Items listed in a dataset:
* * * * *
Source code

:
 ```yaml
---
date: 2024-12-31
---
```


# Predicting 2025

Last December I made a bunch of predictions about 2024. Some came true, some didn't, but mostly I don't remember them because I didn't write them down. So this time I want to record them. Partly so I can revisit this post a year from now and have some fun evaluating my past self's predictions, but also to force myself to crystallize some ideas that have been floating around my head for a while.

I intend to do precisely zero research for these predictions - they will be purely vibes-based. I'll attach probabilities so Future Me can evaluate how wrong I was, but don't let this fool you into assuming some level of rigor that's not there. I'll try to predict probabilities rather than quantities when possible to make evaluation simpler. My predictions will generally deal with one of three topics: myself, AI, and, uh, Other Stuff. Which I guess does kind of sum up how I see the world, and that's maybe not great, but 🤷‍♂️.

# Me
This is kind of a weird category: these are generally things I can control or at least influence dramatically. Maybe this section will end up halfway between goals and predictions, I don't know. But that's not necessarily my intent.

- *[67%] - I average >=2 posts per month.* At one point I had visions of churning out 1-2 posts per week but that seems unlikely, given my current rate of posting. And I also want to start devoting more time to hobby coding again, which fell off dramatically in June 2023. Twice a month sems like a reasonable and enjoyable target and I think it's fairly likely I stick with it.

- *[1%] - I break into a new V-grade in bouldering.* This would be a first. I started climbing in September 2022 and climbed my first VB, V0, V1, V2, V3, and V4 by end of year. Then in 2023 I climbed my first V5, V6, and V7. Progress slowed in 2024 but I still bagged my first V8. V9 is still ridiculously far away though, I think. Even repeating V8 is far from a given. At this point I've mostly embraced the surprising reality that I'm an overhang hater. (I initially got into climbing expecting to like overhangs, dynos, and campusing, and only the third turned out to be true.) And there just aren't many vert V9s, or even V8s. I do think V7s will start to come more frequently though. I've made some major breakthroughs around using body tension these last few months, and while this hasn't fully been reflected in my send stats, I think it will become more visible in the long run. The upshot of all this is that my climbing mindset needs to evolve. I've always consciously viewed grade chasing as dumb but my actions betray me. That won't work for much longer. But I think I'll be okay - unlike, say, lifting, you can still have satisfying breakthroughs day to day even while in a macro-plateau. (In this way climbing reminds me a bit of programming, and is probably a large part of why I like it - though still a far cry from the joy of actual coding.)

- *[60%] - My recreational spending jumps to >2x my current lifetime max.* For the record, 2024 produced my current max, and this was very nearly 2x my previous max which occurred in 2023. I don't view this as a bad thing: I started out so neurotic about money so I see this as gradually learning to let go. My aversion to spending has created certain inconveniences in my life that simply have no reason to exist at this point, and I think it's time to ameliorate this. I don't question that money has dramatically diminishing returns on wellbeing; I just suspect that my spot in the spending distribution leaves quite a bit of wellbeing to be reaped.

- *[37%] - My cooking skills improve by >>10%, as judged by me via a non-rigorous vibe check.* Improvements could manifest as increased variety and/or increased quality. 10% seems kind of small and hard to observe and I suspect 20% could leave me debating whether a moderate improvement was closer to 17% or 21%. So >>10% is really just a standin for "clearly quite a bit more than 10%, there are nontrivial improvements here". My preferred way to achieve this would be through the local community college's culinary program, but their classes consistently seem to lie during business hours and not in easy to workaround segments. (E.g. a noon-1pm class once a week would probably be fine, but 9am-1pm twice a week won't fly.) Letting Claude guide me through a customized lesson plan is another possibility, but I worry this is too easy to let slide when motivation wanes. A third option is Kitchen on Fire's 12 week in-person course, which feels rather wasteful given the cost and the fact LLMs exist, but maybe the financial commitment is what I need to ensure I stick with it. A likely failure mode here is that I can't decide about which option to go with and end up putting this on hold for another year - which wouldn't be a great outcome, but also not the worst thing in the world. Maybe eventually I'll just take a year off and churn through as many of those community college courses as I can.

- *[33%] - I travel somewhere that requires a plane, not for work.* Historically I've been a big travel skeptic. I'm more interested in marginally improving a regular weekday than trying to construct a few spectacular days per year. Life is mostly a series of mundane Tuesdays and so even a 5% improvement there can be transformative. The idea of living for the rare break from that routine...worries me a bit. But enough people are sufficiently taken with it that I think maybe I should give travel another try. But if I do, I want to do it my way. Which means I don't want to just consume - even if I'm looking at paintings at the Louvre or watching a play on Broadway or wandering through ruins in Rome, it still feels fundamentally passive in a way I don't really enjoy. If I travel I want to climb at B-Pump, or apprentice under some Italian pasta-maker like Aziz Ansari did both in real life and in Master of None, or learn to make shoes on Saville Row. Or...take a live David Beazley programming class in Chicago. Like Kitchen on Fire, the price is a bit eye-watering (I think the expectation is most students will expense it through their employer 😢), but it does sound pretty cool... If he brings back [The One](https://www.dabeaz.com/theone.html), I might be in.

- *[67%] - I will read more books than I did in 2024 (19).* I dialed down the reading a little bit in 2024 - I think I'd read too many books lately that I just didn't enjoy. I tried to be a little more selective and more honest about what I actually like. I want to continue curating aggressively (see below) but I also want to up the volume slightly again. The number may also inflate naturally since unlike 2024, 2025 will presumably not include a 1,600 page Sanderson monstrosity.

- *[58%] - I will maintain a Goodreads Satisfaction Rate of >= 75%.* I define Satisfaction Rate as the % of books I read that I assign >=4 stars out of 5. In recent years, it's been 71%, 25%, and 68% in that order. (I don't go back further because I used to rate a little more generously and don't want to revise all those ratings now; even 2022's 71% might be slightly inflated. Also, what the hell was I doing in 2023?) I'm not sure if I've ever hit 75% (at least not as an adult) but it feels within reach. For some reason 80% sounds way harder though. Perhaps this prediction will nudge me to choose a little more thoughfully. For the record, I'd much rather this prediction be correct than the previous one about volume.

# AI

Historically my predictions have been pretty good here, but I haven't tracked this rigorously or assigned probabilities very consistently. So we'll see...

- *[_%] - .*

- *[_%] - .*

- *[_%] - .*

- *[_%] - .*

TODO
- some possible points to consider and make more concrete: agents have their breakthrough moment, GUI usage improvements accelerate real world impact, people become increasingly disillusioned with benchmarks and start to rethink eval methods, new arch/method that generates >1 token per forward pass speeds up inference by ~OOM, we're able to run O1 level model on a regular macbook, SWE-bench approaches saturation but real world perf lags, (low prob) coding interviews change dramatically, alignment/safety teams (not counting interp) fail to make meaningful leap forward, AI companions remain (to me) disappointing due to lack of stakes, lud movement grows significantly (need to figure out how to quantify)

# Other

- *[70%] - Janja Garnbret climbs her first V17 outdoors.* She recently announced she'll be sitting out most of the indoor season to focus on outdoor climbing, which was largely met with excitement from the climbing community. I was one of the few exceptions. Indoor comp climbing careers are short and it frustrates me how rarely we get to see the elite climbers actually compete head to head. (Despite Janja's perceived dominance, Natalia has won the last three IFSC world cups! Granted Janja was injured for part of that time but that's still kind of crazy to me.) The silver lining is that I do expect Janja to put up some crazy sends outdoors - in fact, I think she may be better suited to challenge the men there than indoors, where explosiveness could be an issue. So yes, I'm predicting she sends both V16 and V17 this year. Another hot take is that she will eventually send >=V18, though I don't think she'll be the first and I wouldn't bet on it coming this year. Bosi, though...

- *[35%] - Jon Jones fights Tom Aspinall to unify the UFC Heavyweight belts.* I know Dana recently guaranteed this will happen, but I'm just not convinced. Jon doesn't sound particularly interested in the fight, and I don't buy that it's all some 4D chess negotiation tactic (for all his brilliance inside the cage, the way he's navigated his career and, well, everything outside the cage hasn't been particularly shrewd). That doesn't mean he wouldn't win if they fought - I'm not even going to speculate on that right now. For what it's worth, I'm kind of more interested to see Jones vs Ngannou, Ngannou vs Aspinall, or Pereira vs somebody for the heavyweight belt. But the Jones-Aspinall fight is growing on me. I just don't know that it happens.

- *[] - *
* * * * *
Your answer should be the number of lines in the records that contain the word "current", with nothing added.

2